この小見出しには,”A BspR-deficient Strain is Hyper-virulent in Cultured Mammalian Cells” とか,"The N-terminus of BspR is involved in the negative regulation of T3SS" など,図 1 で得られた結果を,端的に表す必要があります。
小見出しに続く段落では,図 1 の実験で明らかになったことを「小さな結果」として,まとめていきます。それを受けて,小見出し 2 からはじまる段落で図 2 の説明をしていきます。ただし後述するように,「前の実験で明らかになったことをさらに確認するために,〇〇を用いて解析をおこなった」とか,ある程度つなぎを入れることが重要です。
また,図 2 に A, B, C と複数の図を入れ込んでいる場合は,段落を適宜わけて記述したほうが見やすいと思います。
図と段落構成は同じにする。言い換えれば,図の説明は段落をまたがない |
【法則2: Results は”小さな結果”を紡いでいくことにある】
「Results」の構成は以下のようになります。小見出しからはじまる段落の冒頭部分は,イントロとして実験の立脚点を述べてから,どのような目的でおこなったのかを簡潔に記述します。次に,そのためにはどうやって調べたのか,その方法について記述します。
「段落冒頭の 3 - 4 行で実験の全体像を提示する」ことで,読者は安心して読み進めることができるのです。
このような手順を踏んでから,どのような結果が得られたのかについて,簡潔に記述していくのです。最後に,その実験によって何が明らかになったのか,その知見を段落末尾に記述します。
段落の構成を解体すると,ある決まったパターンが見えてくる |
【法則3: Results で使われる決まり文句】
ここが一番重要かもしれません(笑)
たとえば,図 1 の実験を説明する場合,段落の冒頭が「Fig. 1 shows ...」なら面食らいますよね。。。どんな目的で,また,どんな実験方法で図 1 が導き出されたのかも説明せずにいきなり図の説明では,あまりに不親切というものです。
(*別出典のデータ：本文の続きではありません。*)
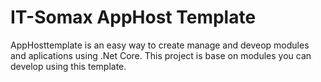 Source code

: # IT-Somax AppHost Template
AppHosttemplate is an easy way to create manage and deveop modules and aplications using .Net Core. This project is base on modules you can develop using this template.
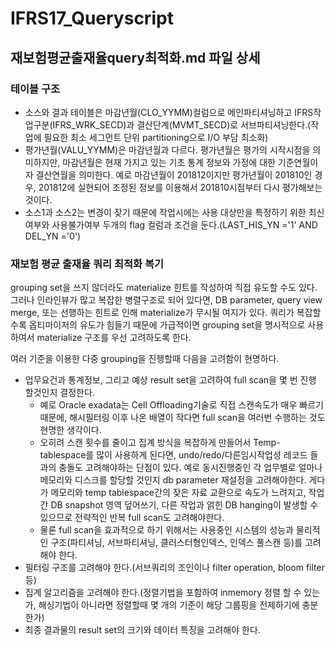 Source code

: # IFRS17_Queryscript



## 재보험평균출재율query최적화.md 파일 상세

### 테이블 구조

- 소스와 결과 테이블은 마감년월(CLO_YYMM)컬럼으로 메인파티셔닝하고 IFRS작업구분(IFRS_WRK_SECD)과 결산단계(MVMT_SECD)로 서브파티셔닝한다.(작업에 필요한 최소 세그먼트 단위 partitioning으로 I/O 부담 최소화)
- 평가년월(VALU_YYMM)은 마감년월과 다르다. 평가년월은 평가의 시작시점을 의미하지만, 마감년월은 현재 가지고 있는 기초 통계 정보와 가정에 대한 기준연월이자 결산연월을 의미한다. 예로 마감년월이 201812이지만 평가년월이 201810인 경우, 201812에 실현되어 조정된 정보를 이용해서 201810시점부터 다시 평가해보는 것이다.
- 소스1과 소스2는 변경이 잦기 때문에 작업시에는 사용 대상만을 특정하기 위한 최신여부와 사용불가여부 두개의 flag 컬럼과 조건을 둔다.(LAST_HIS_YN ='1' AND DEL_YN ='0')

### 재보험 평균 출재율 쿼리 최적화 복기

grouping set을 쓰지 않더라도 materialize 힌트를 작성하여 직접 유도할 수도 있다. 그러나 인라인뷰가 많고 복잡한 병렬구조로 되어 있다면, DB parameter, query view merge, 또는 선행하는 힌트로 인해 materialize가 무시될 여지가 있다. 쿼리가 복잡할수록 옵티마이저의 유도가 힘들기 때문에 가급적이면 grouping set을 명시적으로 사용하여서 materialize 구조를 우선 고려하도록 한다.

여러 기준을 이용한 다중 grouping을 진행할때 다음을 고려함이 현명하다.

- 업무요건과 통계정보, 그리고 예상 result set을 고려하여 full scan을 몇 번 진행 할것인지 결정한다.
    - 예로 Oracle exadata는 Cell Offloading기술로 직접 스캔속도가 매우 빠르기 때문에, 해시필터링 이후 나온 배열이 작다면 full scan을 여러번 수행하는 것도 현명한 생각이다.
    - 오히려 스캔 횟수를 줄이고 집계 방식을 복잡하게 만들어서 Temp-tablespace를 많이 사용하게 된다면, undo/redo/다른임시작업성 레코드 들과의 충돌도 고려해야하는 단점이 있다. 예로 동시진행중인 각 업무별로 얼마나 메모리와 디스크를 할당할 것인지 db parameter 재설정을 고려해야한다. 게다가 메모리와 temp tablespace간의 잦은 자료 교환으로 속도가 느려지고, 작업간 DB snapshot 영역 덮어쓰기, 다른 작업과 얽힌 DB hanging이 발생할 수 있으므로 전략적인 반복 full scan도 고려해야한다.
    - 물론 full scan을 효과적으로 하기 위해서는 사용중인 시스템의 성능과 물리적인 구조(파티셔닝, 서브파티셔닝, 클러스터형인덱스, 인덱스 풀스캔 등)를 고려해야 한다.
- 필터링 구조를 고려해야 한다.(서브쿼리의 조인이나 filter operation, bloom filter 등)
- 집계 알고리즘을 고려해야 한다.(정렬기법을 포함하여 inmemory 정렬 할 수 있는가, 해싱기법이 아니라면 정렬할때 몇 개의 기준이 해당 그룹핑을 전제하기에 충분한가)
- 최종 결과물의 result set의 크기와 데이터 특징을 고려해야 한다.
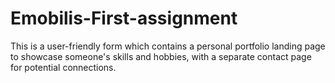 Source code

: # Emobilis-First-assignment
This is a  user-friendly form which contains a  personal portfolio landing page to showcase someone's skills and hobbies, with a separate contact page for potential connections.
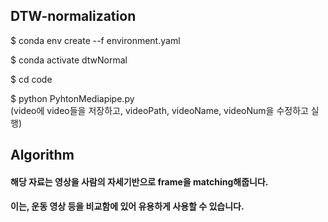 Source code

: ## DTW-normalization
$ conda env create --f environment.yaml  

$ conda activate dtwNormal  

$ cd code  

$ python PyhtonMediapipe.py  
(video에 video들을 저장하고, videoPath, videoName, videoNum을 수정하고 실행)

## Algorithm
#### 해당 자료는 영상을 사람의 자세기반으로 frame을 matching해줍니다.
#### 이는, 운동 영상 등을 비교함에 있어 유용하게 사용할 수 있습니다.
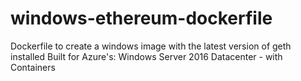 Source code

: # windows-ethereum-dockerfile

Dockerfile to create a windows image with the latest version of geth installed
Built for Azure's: Windows Server 2016 Datacenter - with Containers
なので,「To identify novel type III secreted proteins in B. bronchiseptica, we performed an iTRAQ-based proteomic analysis to compare ...」などの文章を段落冒頭に入れて,図 1 の実験の目的とそのためにどんな実験をおこなったのか,簡単なイントロをつけるのです。
また,段落末尾で上記実験の結果,明らかになった知見を簡単に述べるようにします。
ここは,「These results indicate that ,,,」とか,お決まりの文句でしめるようにします。
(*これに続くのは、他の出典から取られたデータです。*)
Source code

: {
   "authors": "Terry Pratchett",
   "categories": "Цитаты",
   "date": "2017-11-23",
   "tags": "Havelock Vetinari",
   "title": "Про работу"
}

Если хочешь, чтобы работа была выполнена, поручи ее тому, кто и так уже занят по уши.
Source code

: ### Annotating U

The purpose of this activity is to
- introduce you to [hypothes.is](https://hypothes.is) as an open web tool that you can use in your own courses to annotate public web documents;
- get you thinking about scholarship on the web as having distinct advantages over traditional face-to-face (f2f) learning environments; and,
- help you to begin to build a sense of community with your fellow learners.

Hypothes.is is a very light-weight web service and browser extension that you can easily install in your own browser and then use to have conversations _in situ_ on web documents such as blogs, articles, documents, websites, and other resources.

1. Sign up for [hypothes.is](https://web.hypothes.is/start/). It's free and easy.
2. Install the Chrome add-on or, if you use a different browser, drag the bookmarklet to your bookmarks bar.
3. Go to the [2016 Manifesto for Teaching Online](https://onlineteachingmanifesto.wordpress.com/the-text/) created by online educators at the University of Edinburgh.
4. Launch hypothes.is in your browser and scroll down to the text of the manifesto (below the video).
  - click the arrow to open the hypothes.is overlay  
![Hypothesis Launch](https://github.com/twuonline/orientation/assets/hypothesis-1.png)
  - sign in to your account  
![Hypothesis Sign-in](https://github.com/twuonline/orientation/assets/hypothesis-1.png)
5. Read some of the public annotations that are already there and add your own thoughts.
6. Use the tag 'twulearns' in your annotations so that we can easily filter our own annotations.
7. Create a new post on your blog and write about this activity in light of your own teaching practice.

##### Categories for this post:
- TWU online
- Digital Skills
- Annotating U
次の図 2 の段落も上記と同じように書いていきますが,「To further investigate the effect of BspR on the T3SS, whole bacterial lysates were analyzed by immunoblotting (Fig. 2B). 」などのように,図 1 の結果を受けて,さらに詳しく解析するために,とかの文章でつなぐことが多いです。
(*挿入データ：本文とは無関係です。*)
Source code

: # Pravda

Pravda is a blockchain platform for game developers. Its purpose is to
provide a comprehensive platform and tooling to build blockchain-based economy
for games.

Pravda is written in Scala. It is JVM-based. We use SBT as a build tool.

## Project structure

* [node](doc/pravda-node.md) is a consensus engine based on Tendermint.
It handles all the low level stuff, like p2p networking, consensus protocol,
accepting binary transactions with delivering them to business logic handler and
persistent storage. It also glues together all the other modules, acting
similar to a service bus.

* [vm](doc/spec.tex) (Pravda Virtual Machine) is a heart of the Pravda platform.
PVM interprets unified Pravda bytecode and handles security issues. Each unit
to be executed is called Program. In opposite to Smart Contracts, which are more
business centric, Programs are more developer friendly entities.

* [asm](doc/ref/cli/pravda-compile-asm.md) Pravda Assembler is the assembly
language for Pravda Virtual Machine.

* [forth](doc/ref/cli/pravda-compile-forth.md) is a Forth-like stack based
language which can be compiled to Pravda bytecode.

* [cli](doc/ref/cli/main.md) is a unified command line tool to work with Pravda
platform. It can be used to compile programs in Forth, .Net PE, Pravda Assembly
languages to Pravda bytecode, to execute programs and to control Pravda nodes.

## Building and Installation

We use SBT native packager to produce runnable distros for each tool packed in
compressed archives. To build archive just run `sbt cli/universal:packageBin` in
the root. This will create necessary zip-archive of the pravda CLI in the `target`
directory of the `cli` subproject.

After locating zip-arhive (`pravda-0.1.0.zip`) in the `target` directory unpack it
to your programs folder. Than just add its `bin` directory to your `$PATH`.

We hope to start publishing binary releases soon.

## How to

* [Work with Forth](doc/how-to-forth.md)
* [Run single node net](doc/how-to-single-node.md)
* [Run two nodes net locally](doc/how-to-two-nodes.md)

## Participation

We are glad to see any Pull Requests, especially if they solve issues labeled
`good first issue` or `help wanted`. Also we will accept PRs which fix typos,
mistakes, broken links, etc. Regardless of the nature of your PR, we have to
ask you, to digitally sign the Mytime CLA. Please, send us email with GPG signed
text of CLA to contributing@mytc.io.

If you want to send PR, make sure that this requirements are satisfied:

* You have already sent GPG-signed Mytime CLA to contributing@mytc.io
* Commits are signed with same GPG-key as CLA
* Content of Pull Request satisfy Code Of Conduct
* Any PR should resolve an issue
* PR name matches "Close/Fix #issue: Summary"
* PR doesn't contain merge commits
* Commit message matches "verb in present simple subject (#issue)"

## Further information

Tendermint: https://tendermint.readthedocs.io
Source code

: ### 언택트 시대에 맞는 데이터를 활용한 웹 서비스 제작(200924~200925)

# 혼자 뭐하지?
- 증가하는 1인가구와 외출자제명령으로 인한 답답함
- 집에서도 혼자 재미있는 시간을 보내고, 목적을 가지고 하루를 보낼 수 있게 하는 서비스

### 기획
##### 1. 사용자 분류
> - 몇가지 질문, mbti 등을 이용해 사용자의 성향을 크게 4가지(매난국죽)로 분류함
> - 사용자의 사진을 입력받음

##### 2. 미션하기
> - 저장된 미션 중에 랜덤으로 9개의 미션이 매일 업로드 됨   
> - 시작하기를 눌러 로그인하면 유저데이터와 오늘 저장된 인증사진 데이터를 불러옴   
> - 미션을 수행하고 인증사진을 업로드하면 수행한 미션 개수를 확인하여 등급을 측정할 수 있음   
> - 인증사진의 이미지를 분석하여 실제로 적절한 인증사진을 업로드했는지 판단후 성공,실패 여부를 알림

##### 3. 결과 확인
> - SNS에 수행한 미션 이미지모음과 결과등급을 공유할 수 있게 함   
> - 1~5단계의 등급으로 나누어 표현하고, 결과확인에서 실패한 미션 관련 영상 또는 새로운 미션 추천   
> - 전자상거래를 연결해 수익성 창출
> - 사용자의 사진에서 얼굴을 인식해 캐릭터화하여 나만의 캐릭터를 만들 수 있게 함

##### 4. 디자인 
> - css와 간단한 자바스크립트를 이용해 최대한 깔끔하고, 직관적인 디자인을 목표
基本,図 1 と図 2 で記述するスタイルは同じですが,その間にくる「つなぎ的な文章」もいくつか覚えておくと便利です。
英語論文のスキルとして,頻出する例文を頭に叩き込んでおくことも重要 |
【まとめ】
英語のネイティブではない我々が「英語の論文を書いていく」のは,それなりに時間をつぎ込む必要があります。自分と同じフィールドで,文章がうまい研究者の論文をじっくり解析していくことも重要です。最初は,すべて,模倣からはじまります。
また,日本語のどんな本でも良いから,多読によって言語処理能力を高めておくことも重要です。我々の土台は日本語環境です。英語の論文が書けないという原因は,そもそも日本語の本も読んでいないというところに,あったりします。
まあでも重要なのは,段落のなかに手際よく詰め込む作業と,段落と段落のあいだに違和感のないように「つなぎ」を入れること,これらを自分の文体として,確立することだと思います。
上記の内容は,拙著「ライフハックで雑用上等」から,一部,転載引用したものです。